Potential Outcomes & ATE

The fundamental problem of causal inference

For every person, there are two potential outcomes:

  • \(Y_i(1)\): what happens if they get the treatment
  • \(Y_i(0)\): what happens if they don’t

The individual treatment effect is \(\tau_i = Y_i(1) - Y_i(0)\). The problem? We only ever observe one of these. A person is either treated or not — never both. The unobserved outcome is the counterfactual.

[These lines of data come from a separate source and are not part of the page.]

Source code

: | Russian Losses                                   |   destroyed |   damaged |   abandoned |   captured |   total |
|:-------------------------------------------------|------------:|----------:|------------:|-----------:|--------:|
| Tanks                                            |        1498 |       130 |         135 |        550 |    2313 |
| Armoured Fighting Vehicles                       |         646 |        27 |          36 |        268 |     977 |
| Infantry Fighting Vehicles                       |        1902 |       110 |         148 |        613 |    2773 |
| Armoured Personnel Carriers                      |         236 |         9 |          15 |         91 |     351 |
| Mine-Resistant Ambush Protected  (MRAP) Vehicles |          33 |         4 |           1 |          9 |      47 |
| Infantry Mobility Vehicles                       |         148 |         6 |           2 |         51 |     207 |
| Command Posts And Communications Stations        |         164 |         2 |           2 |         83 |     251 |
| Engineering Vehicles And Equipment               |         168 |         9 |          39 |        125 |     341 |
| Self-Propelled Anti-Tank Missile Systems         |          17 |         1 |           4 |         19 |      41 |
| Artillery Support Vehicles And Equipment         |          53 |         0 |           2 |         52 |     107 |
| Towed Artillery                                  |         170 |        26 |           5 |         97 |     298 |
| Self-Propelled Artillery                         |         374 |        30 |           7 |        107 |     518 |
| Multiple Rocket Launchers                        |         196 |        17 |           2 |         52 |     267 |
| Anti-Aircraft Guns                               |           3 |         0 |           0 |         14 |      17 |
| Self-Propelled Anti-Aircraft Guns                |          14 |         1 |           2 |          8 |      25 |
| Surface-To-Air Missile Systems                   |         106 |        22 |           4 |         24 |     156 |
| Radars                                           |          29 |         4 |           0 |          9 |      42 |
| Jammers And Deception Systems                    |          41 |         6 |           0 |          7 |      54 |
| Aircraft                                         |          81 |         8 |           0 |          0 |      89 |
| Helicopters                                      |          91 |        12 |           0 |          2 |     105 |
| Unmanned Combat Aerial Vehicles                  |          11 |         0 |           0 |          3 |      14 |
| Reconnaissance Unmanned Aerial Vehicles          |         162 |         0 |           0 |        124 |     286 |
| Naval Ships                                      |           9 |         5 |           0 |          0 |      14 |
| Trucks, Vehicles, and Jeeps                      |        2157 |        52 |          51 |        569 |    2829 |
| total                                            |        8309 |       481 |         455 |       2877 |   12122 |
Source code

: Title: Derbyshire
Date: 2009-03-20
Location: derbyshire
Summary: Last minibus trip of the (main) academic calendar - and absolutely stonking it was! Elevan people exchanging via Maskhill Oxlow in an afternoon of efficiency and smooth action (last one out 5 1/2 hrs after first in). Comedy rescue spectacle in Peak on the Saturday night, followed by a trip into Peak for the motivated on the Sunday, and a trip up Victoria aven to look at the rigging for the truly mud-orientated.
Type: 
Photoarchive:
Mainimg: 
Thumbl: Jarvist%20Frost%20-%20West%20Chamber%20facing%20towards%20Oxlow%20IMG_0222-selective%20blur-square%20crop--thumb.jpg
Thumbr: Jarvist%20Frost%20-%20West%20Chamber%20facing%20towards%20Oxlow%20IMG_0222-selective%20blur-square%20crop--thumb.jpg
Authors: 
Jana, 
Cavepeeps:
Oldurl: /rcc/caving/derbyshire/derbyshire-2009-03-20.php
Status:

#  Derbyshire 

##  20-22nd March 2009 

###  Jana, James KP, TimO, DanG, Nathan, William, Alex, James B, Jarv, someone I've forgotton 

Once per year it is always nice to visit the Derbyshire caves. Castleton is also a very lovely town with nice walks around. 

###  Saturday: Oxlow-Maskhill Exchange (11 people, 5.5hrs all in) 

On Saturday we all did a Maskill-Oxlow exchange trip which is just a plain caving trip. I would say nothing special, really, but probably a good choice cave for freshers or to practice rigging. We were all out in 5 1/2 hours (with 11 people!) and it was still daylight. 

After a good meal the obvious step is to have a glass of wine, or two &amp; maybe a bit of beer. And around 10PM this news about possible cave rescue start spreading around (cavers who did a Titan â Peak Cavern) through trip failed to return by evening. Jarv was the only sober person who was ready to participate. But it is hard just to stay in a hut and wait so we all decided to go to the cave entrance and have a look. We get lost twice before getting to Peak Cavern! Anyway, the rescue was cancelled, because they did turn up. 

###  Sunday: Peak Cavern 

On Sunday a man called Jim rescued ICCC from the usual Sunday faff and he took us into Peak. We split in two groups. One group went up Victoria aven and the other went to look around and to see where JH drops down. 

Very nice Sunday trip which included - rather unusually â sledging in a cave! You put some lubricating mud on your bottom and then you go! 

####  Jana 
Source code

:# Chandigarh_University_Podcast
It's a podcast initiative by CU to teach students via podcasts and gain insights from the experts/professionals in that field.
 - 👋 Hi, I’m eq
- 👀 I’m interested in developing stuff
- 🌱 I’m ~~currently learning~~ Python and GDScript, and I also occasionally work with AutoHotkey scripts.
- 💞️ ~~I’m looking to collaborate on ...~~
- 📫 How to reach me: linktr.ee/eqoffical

The Average Treatment Effect (ATE) is:

\[\text{ATE} = E[Y(1) - Y(0)]\]

Since we can’t observe both for anyone, we need assumptions (like random assignment) to estimate it.

Assumptions

  1. SUTVA (Stable Unit Treatment Value Assumption): one person’s treatment doesn’t affect another person’s outcome — no interference between units
  2. Consistency: the observed outcome for a treated person equals their potential outcome under treatment, \(Y_i = Y_i(1)\) if treated
  3. Random assignment (for unbiased estimation): treatment is independent of potential outcomes — \(Y(0), Y(1) \perp D\)

Why randomization works

Start with the only thing we can compute from data — the difference in observed group means:

\[E[Y \mid D=1] - E[Y \mid D=0]\]

By consistency (\(Y_i = D_i Y_i(1) + (1 - D_i) Y_i(0)\)), this equals:

\[E[Y(1) \mid D=1] - E[Y(0) \mid D=0]\]

Now add and subtract \(E[Y(0) \mid D=1]\):

\[\underbrace{E[Y(1) \mid D=1] - E[Y(0) \mid D=1]}_{\text{ATT}} + \underbrace{E[Y(0) \mid D=1] - E[Y(0) \mid D=0]}_{\text{Selection bias}}\]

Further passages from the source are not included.